The present paper consists of four major parts. First, we present a branched WDN simulation that verifies monitoring systems and optimizes sensor configurations. Second, a novel standardized EWMA-PCA monitoring system is detailed for burst detection in the WDN. Two conventional systems using CUSUM charts and standardized EWMA were employed to compare the performance of the novel methodology in 10 burst scenarios. Third, optimal sensor configuration using PCA, k-means approach, and sensitivity analysis is discussed. The results are then compared with those of other methods. Fourth, a burst identification approach that minimizes an objective function in a mathematical model is presented.
A novel burst monitoring, isolation, and sensor placement system was proposed for water distribution networks based on multivariate statistical and analytical techniques. In the proposed method, a hybrid standardized EWMA-PCA approach and PCA, k-means, and sensitivity analyses were employed for burst monitoring and sensor placement, respectively. The proposed system was validated in a simulated branched WDN in 10 scenarios, and its performance was compared to those of conventional monitoring systems. The proposed system efficiently improved burst monitoring regardless of noise pattern and isolated the burst location. The average monitoring performance considering the noise was 93%, and the isolation ratio improved by 10% compared to the conventional systems because both pressure and flowrate were considered in the multivariate monitoring system, and the hydraulic characteristics of the nodes were included in the approach. Furthermore, the system could monitor small burst events that were not detected by the conventional monitoring systems. The sensitivity analysis results showed that the proposed system was robust to diverse burst events. In addition, the proposed system used optimal pressure sensors that were more economic than the flow sensors.
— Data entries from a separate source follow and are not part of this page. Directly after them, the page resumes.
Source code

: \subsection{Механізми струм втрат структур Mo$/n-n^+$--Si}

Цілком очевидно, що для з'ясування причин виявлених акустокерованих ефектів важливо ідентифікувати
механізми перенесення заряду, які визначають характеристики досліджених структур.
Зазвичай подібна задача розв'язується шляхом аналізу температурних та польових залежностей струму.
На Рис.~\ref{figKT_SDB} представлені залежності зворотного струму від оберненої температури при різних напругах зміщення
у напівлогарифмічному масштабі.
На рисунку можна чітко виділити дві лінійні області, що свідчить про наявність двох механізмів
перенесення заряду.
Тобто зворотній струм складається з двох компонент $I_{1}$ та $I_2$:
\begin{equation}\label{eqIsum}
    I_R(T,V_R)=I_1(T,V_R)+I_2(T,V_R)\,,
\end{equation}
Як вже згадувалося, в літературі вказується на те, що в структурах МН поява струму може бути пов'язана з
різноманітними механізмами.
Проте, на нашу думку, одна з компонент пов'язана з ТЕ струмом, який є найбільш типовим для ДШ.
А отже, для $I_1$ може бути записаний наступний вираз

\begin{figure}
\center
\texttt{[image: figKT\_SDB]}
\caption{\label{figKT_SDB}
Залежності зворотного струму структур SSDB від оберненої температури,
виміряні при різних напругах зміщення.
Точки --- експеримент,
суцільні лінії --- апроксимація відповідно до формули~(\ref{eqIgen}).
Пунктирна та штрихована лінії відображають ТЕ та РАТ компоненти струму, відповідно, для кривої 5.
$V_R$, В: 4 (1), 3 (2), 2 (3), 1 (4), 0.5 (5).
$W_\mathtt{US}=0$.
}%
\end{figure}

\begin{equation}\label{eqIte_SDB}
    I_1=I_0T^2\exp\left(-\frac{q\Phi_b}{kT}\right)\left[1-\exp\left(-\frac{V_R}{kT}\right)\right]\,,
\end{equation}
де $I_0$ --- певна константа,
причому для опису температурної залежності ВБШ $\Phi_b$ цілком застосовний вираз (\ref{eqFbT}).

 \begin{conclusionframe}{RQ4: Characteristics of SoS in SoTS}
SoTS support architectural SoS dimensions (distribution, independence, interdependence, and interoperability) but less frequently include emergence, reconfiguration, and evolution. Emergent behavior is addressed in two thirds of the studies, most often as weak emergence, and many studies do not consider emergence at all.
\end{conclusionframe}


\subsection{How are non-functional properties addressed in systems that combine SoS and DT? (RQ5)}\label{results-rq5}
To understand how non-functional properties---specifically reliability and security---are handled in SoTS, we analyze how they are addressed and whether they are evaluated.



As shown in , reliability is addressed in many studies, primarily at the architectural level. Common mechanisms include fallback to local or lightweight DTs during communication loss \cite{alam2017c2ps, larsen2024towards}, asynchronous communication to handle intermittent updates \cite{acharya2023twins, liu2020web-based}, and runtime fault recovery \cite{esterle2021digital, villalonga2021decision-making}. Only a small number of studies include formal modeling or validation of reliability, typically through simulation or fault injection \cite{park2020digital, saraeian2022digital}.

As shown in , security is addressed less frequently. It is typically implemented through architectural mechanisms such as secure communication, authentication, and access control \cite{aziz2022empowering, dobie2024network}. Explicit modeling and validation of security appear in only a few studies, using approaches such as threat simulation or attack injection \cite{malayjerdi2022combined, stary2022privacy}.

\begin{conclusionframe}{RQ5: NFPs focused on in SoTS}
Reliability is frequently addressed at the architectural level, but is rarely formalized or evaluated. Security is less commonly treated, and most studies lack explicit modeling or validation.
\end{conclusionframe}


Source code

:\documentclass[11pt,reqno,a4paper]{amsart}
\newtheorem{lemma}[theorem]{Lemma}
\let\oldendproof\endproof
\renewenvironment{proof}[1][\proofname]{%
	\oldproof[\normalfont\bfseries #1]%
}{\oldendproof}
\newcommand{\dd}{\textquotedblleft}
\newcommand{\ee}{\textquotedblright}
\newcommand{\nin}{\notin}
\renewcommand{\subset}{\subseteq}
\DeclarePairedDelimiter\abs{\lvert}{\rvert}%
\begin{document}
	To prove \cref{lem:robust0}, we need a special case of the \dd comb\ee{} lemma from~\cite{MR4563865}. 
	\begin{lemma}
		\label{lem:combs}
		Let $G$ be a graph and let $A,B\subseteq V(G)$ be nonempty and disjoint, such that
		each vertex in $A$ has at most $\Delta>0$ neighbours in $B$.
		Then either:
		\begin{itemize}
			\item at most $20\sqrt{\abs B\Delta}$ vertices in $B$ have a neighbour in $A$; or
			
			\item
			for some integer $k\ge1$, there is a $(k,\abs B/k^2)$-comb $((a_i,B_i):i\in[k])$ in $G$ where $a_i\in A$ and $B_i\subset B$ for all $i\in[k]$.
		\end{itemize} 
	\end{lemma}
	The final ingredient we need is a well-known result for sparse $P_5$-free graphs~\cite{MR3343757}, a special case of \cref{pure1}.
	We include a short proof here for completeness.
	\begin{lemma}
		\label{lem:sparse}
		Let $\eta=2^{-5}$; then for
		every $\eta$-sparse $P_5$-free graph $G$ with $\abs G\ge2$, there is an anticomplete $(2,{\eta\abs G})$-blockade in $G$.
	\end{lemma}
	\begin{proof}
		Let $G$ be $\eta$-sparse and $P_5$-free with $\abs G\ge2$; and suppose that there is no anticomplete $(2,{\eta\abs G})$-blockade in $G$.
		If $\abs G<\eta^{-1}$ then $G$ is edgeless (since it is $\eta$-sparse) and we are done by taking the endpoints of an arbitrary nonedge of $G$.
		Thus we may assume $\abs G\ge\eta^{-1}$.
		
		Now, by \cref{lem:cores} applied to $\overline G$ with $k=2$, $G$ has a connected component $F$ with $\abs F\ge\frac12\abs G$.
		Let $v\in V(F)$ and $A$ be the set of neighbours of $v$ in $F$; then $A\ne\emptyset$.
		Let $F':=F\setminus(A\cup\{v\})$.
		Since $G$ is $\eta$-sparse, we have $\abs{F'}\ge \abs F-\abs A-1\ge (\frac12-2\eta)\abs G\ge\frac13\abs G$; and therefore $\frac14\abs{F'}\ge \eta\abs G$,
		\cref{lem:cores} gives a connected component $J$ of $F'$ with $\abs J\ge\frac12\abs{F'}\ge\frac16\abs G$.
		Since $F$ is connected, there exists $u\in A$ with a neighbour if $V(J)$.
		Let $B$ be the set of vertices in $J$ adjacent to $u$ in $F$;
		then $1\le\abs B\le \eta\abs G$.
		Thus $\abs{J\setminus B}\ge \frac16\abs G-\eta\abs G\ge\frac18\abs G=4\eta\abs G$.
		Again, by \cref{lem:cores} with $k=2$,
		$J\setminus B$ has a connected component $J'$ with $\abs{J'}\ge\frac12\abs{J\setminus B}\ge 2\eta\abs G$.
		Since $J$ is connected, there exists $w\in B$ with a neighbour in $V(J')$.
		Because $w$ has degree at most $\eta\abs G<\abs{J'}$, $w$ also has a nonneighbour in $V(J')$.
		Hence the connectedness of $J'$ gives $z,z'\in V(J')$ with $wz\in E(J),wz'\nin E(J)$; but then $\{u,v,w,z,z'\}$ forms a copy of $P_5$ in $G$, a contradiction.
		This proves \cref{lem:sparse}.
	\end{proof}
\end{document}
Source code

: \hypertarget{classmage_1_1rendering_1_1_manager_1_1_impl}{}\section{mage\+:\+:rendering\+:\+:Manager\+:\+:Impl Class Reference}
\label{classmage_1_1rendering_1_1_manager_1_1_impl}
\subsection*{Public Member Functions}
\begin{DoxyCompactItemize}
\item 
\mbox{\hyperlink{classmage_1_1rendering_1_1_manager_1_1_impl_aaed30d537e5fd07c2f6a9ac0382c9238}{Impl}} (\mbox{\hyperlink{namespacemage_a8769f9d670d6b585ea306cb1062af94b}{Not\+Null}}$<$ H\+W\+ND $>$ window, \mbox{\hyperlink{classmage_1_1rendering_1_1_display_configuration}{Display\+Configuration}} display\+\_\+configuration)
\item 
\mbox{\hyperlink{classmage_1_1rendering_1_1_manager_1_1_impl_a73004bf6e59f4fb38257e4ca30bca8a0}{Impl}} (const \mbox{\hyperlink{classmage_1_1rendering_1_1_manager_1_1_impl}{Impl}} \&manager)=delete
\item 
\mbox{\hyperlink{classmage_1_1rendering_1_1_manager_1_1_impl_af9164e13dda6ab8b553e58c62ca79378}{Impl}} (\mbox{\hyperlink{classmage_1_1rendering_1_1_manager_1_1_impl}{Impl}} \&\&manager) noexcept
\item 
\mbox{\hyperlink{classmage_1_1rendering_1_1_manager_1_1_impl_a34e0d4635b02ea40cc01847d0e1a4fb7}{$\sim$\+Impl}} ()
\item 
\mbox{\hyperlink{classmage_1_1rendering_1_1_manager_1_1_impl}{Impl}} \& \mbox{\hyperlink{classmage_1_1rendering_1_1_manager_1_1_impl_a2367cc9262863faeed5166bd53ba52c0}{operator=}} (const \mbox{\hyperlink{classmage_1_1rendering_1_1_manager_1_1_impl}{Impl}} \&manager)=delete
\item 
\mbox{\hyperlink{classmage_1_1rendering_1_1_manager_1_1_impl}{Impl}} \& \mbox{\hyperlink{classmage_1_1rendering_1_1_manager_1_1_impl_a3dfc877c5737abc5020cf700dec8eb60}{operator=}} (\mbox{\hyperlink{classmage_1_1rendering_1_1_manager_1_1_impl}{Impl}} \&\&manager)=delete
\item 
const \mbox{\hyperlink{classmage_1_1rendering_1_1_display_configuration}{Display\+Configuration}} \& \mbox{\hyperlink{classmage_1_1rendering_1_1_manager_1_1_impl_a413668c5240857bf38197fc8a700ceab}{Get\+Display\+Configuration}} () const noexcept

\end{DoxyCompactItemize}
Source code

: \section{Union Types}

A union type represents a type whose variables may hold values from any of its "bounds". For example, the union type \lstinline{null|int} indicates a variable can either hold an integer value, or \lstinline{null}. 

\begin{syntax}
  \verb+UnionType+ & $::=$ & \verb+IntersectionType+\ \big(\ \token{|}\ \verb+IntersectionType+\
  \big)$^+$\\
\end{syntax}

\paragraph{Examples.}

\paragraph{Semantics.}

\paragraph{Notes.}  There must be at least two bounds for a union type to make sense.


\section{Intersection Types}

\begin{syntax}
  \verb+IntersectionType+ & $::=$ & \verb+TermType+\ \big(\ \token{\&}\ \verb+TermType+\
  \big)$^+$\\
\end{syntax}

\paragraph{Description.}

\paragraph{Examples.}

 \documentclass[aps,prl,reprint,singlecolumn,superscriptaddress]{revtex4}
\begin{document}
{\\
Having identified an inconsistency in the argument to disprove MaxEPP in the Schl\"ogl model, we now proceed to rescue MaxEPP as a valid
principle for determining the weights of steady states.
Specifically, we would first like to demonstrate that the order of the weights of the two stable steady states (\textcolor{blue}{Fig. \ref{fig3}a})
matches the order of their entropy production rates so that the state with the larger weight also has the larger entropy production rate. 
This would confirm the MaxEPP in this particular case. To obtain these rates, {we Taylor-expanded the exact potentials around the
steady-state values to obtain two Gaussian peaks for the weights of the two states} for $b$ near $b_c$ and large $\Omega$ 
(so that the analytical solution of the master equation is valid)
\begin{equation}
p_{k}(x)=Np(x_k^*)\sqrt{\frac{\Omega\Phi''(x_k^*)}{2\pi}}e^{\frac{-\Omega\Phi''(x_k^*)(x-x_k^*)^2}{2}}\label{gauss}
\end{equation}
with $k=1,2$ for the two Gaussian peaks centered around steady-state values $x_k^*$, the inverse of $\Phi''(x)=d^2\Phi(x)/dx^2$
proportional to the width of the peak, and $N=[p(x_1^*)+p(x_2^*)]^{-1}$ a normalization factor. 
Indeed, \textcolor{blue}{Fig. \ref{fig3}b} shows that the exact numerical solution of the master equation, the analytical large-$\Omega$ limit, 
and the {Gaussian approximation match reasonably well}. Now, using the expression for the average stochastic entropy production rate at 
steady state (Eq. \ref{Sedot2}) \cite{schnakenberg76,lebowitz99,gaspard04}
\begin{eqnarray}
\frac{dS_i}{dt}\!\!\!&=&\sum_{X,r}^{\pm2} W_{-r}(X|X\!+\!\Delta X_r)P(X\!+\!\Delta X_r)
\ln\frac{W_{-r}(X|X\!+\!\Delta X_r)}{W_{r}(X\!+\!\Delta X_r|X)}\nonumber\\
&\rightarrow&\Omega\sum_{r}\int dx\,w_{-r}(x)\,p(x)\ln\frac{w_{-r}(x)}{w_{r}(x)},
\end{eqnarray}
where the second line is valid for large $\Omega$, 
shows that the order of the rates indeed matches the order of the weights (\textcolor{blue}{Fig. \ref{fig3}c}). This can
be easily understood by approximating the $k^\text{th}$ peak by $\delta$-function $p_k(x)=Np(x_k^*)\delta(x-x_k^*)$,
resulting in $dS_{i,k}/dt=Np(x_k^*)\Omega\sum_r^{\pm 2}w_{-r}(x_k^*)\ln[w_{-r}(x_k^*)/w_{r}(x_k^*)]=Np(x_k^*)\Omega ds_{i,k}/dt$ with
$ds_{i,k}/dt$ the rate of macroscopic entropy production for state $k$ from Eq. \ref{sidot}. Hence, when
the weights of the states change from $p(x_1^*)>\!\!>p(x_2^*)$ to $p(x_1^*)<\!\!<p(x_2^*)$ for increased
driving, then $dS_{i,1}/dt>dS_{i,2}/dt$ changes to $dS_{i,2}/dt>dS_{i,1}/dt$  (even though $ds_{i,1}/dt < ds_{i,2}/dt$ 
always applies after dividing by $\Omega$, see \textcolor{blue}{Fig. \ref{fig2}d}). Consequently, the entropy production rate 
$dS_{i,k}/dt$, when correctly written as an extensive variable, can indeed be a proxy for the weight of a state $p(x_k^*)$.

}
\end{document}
The installation ratio improved by 20%, while the optimal number of sensors decreased by 40%. Alongside the economic benefits, the proposed burst detection and isolation system is anticipated to detect and isolate burst events in WDNs much faster than conventional systems.
Complex real WDNs are required to validate the proposed burst detection and isolation monitoring system in industrial settings. Furthermore, more scenarios including burst occurrence along the pipes need to be mentioned to compare the performance of the system in detecting the burst by the nodes and far from them. For this, big datasets should be employed using open source data generated in complicated networks. A deep learning model can be applied to the proposed system to predict, interpret and analyze the big-data in the WDNs. The application of deep learning algorithms to the proposed system can enhance the performance of burst monitoring and isolation in the complex real WDNs. It is anticipated that the monitoring system can be improved by these changes in the future in terms of the system’s efficiency and economic-social-environmental costs.